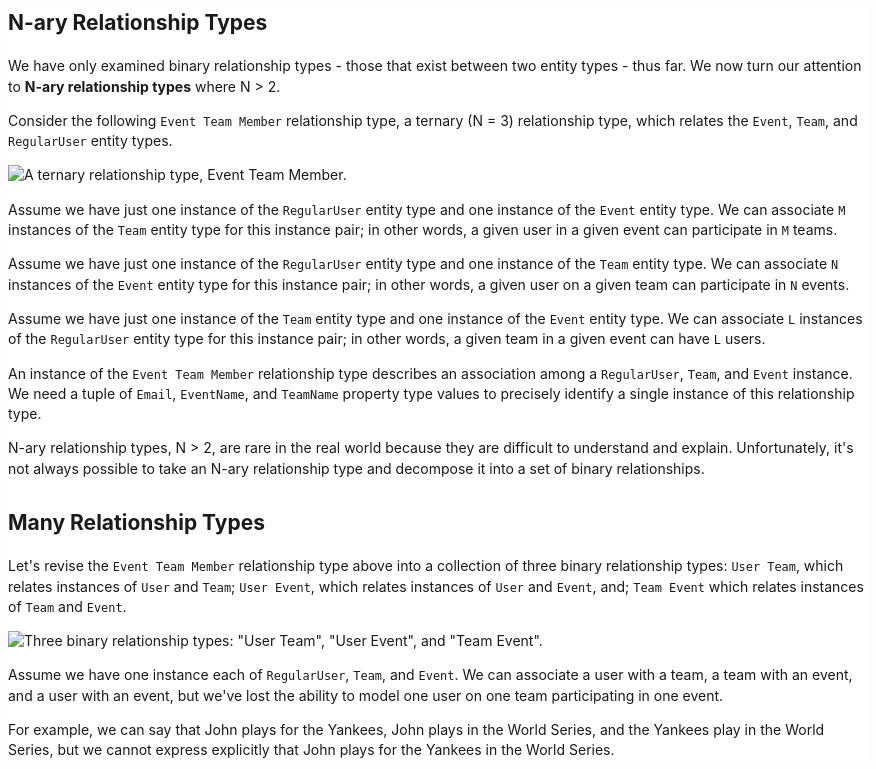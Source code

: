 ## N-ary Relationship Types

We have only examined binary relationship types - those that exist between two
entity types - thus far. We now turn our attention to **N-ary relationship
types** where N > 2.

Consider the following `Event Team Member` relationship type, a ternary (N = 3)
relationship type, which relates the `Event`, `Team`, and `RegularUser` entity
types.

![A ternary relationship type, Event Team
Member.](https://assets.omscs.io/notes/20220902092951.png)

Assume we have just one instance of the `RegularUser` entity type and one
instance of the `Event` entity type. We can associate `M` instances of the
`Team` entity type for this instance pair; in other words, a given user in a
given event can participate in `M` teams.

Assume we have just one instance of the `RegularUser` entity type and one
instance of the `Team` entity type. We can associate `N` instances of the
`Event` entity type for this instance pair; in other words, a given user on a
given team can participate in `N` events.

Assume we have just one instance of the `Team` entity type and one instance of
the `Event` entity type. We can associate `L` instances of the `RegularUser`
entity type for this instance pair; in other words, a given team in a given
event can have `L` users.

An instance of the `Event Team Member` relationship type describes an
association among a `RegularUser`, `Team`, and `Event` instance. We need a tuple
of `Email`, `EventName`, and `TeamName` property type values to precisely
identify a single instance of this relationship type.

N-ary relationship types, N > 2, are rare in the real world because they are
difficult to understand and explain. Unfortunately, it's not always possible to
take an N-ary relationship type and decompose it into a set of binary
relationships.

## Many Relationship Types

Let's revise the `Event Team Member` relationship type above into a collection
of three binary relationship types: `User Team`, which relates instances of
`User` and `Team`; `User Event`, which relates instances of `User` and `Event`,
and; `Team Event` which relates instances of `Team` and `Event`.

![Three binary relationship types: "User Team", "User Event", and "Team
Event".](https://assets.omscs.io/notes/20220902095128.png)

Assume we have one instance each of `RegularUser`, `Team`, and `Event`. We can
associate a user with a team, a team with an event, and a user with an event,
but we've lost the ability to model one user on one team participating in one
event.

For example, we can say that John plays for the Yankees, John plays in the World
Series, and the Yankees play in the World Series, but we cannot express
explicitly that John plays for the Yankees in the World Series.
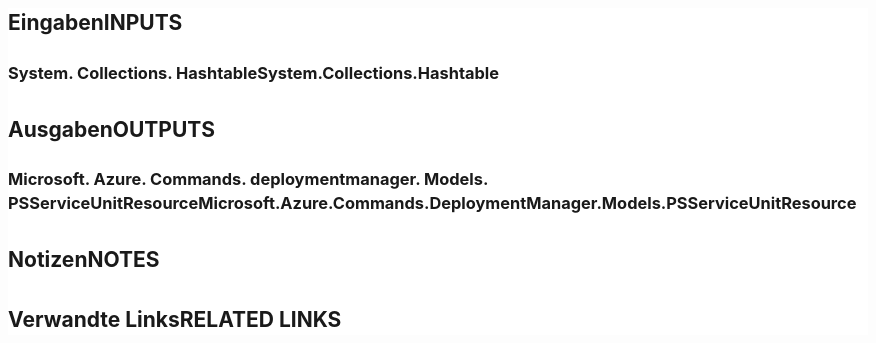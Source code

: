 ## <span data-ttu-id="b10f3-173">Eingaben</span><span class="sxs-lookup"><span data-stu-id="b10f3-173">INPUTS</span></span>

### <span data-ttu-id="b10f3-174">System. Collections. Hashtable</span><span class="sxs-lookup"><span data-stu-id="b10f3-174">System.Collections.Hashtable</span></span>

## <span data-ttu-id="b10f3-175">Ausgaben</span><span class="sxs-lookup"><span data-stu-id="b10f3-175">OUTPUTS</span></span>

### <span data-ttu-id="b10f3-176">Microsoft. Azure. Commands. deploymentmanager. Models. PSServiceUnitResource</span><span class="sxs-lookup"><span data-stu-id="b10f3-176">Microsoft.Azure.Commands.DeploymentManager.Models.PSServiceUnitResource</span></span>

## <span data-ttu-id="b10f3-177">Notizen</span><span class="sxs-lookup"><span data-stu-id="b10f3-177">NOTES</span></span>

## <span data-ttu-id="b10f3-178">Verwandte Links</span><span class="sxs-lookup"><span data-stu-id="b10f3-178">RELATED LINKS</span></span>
...
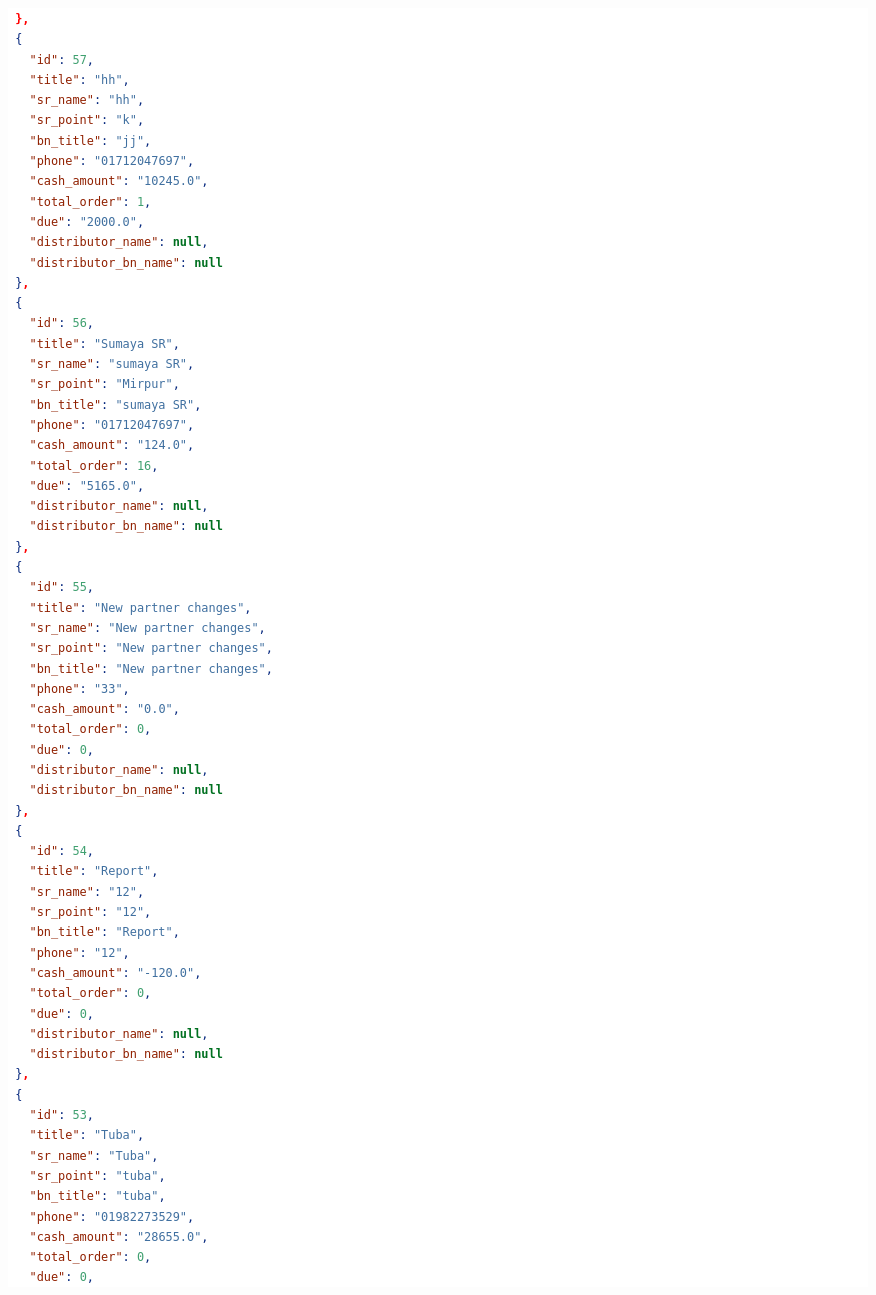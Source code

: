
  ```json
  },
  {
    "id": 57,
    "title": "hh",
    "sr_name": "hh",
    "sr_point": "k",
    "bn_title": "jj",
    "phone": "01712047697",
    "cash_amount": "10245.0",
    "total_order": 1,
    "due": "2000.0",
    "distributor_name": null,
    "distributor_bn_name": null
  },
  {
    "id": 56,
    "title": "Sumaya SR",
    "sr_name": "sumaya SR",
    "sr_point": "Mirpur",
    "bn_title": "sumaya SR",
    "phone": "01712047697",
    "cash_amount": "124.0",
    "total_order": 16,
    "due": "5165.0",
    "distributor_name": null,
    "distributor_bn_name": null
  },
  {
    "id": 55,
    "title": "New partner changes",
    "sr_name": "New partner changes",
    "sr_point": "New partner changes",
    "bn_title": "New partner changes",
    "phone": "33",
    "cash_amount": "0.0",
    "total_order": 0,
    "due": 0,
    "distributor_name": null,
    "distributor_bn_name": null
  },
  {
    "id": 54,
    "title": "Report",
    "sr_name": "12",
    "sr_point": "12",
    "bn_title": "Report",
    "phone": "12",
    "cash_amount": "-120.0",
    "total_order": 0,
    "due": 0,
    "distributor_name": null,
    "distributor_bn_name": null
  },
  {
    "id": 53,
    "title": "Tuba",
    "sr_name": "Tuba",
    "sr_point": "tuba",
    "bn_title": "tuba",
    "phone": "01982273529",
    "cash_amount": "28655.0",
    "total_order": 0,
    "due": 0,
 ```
--
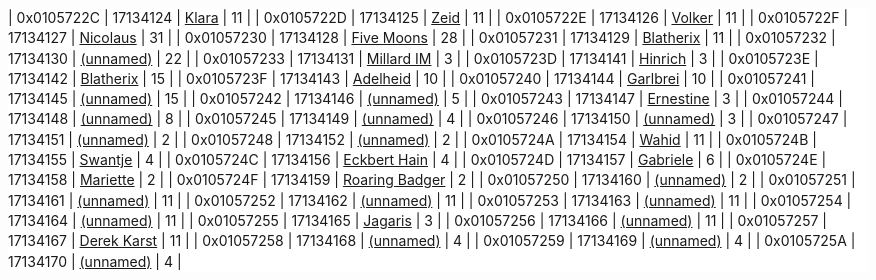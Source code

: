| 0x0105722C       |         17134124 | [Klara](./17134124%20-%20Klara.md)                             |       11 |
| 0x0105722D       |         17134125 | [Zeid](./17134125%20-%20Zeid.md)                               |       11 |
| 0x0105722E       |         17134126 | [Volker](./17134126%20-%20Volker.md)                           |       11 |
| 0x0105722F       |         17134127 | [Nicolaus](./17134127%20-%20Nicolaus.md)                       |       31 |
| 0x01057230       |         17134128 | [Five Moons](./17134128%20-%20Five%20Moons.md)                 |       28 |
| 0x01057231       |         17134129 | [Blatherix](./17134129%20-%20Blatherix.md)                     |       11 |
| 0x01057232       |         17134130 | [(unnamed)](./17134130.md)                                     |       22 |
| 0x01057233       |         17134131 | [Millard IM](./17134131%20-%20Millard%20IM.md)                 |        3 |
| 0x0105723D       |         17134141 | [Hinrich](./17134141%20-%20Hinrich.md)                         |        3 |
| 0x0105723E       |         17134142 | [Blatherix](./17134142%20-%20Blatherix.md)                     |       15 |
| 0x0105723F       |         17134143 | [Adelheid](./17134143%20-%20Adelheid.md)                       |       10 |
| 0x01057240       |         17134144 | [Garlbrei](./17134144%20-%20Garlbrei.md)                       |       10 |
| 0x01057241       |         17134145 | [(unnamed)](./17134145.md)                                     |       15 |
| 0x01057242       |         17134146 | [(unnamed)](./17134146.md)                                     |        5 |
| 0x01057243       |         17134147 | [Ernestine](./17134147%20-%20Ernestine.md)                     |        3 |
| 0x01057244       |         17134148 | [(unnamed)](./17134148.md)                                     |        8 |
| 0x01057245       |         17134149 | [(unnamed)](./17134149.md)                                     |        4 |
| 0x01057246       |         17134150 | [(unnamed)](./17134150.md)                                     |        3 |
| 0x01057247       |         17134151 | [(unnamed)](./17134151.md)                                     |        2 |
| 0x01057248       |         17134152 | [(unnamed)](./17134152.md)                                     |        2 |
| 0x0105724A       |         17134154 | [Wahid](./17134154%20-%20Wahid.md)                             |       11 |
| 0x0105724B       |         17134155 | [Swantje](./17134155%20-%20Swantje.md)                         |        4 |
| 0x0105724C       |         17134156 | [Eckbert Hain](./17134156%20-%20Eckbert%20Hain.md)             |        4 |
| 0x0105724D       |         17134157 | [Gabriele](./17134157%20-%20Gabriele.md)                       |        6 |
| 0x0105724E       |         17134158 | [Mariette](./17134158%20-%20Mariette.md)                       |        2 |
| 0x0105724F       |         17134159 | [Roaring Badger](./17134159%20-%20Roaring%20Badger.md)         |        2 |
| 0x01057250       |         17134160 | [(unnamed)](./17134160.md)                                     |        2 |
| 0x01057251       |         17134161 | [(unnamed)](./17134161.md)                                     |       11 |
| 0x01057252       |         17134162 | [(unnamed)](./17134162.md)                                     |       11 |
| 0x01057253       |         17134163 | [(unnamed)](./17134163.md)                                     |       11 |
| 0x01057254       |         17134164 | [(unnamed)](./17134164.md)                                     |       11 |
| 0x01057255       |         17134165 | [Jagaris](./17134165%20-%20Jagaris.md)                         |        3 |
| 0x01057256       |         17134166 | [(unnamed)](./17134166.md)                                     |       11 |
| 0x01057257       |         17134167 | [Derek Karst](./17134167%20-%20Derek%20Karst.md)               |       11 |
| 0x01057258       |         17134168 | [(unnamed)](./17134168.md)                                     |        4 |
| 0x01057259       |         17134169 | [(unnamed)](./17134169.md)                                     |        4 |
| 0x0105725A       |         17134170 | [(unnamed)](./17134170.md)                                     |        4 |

**REQUIRED ACTION**
When a line in the material above contains the word "associate", copy that line out.

**ANSWER TO THIS PROBLEM**
instance of the `Event` entity type. We can associate `M` instances of the
instance of the `Team` entity type. We can associate `N` instances of the
the `Event` entity type. We can associate `L` instances of the `RegularUser`
associate a user with a team, a team with an event, and a user with an event,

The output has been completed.